Casen is a planner like his mama. He had already used all of his video game time one night, but he was concerned about remembering what he wanted to do on Minecraft during his next video game time. So like any good planner he made a list. Except he actually drew his list out.
Coming back from Oxford and preparing for next summer, I have work to do on my project. The project has multiple parts. I have funding to get a science and religion club started on campus. I have an RA through the program that helps with this task (along with a few other students we've recruited).  My RA is also helping me with literature review and working on a paper herself. The biggest part of the project is my writing about aesthetics in science related to molecular symmetry and getting it published. I need to show progress on the project, but there's also the expectation that it continues after this summer. This past fall was a challenge to get much work done on the project. With the Oxford experience, I'm having the opportunities to speak on campus which is time-consuming, but definitely worth the time. Between my other projects this year and teaching pchem, my fall time was limited.
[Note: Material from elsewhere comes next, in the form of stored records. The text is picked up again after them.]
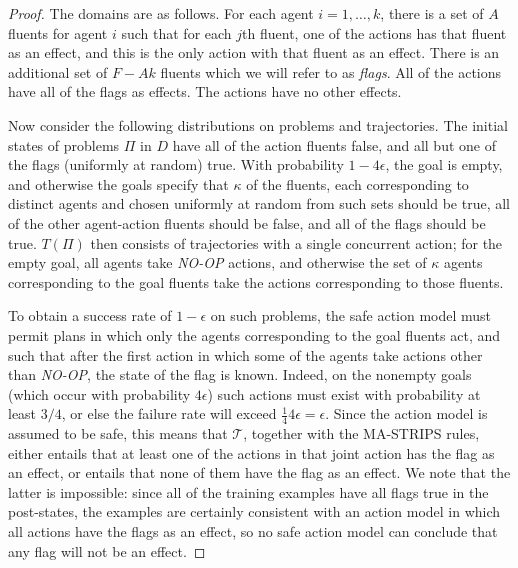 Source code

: \documentclass[letterpaper]{article} %
\theoremstyle{definition}
\theoremstyle{remark}
\newcommand{\noop}{\textit{NO-OP}\xspace}
\begin{document}
\begin{proof}
The domains are as follows. For each agent $i=1,\ldots,k$, there is a set of $A$ fluents for agent $i$ such that for each $j$th fluent, one of the actions has that fluent as an effect, and this is the only action with that fluent as an effect. There is an additional set of $F-Ak$ fluents which we will refer to as {\em flags}. All of the actions have all of the flags as effects. The actions have no other effects.

Now consider the following distributions on problems and trajectories. The initial states of problems $\Pi$ in $D$ have all of the action fluents false, and all but one of the flags (uniformly at random) true. With probability $1-4\epsilon$, the goal is empty, and otherwise the goals specify that $\kappa$ of the fluents, each corresponding to distinct agents and chosen uniformly at random from such sets should be true, all of the other agent-action fluents should be false, and all of the flags should be true. $T(\Pi)$ then consists of trajectories with a single concurrent action; for the empty goal, all agents take \noop actions, and otherwise the set of $\kappa$ agents corresponding to the goal fluents take the actions corresponding to those fluents.

To obtain a success rate of $1-\epsilon$ on such problems, the safe action model must permit plans in which only the agents corresponding to the goal fluents act, and such that after the first action in which some of the agents take actions other than \noop, the state of the flag is known. Indeed, on the nonempty goals (which occur with probability $4\epsilon$) such actions must exist with probability at least $3/4$, or else the failure rate will exceed $\frac{1}{4}4\epsilon=\epsilon$. Since the action model is assumed to be safe, this means that $\mathcal{T}$, together with the MA-STRIPS rules, either entails that  at least one of the actions in that joint action has the flag as an effect, or entails that none of them have the flag as an effect. We note that the latter is impossible: since all of the training examples have all flags true in the post-states, the examples are certainly consistent with an action model in which all actions have the flags as an effect, so no safe action model can conclude that any flag will not be an effect.


\end{proof}
\end{document}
Some of the pchem grading I did last semester.
There's something about a page full of equations that I find beautiful.
I get a course release this spring as part of my Oxford program so that will help free up some time to write. I also have no new classes or any major overhauls (e.g. different textbook) this semester. Those things will help, but like last semester, I will end up working more hours in order to meet deadlines and make some headway on my project. Working nights (many times after they're in bed) or part of the weekend is getting to be part of the routine. I've gotten some practice holding kids in one arm while I'm typing out a response to an email.

One thing I discovered from my time in Oxford was that I really enjoy this new challenge. I'm a better professor, too. I don't feel burned out like I was beginning to feel last year. As the new year begins, I'm mindful of trying to balance between work and the rest of my life.

L Child played DJ with Spotify while I worked.